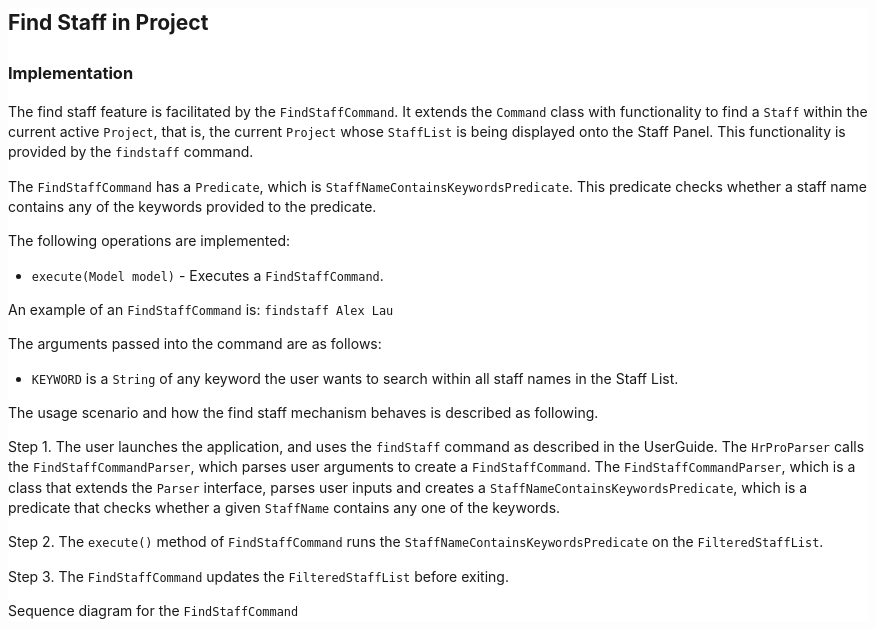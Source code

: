 <div style="page-break-after: always;"></div>

## **Find Staff in Project**
### Implementation

The find staff feature is facilitated by the `FindStaffCommand`. It extends the `Command` class with functionality to find a `Staff` within the current
active `Project`, that is, the current `Project` whose `StaffList` is being displayed onto the Staff Panel.
This functionality is provided by the `findstaff` command.

The `FindStaffCommand` has a `Predicate`, which is `StaffNameContainsKeywordsPredicate`. This predicate checks whether
a staff name contains any of the keywords provided to the predicate.

The following operations are implemented:
- `execute(Model model)` - Executes a `FindStaffCommand`.

An example of an `FindStaffCommand` is:
`findstaff Alex Lau`

The arguments passed into the command are as follows:
- `KEYWORD` is a `String` of any keyword the user wants to search within all staff names in the Staff List.

The usage scenario and how the find staff mechanism behaves is described as following.

Step 1. The user launches the application, and uses the `findStaff` command as described in the UserGuide.
The `HrProParser` calls the `FindStaffCommandParser`, which parses user arguments to create a `FindStaffCommand`.
The `FindStaffCommandParser`, which is a class that extends the `Parser` interface, parses user inputs and creates a
`StaffNameContainsKeywordsPredicate`, which is a predicate that checks whether a given `StaffName` contains any one of the
keywords.

Step 2. The `execute()` method of `FindStaffCommand` runs the `StaffNameContainsKeywordsPredicate` on the `FilteredStaffList`.

Step 3. The `FindStaffCommand` updates the `FilteredStaffList` before exiting.

Sequence diagram for the `FindStaffCommand`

-----

- _Problem_: Report how many lines of the listing hold the word "arguments", with nothing but the number.

- _Answer box_: 2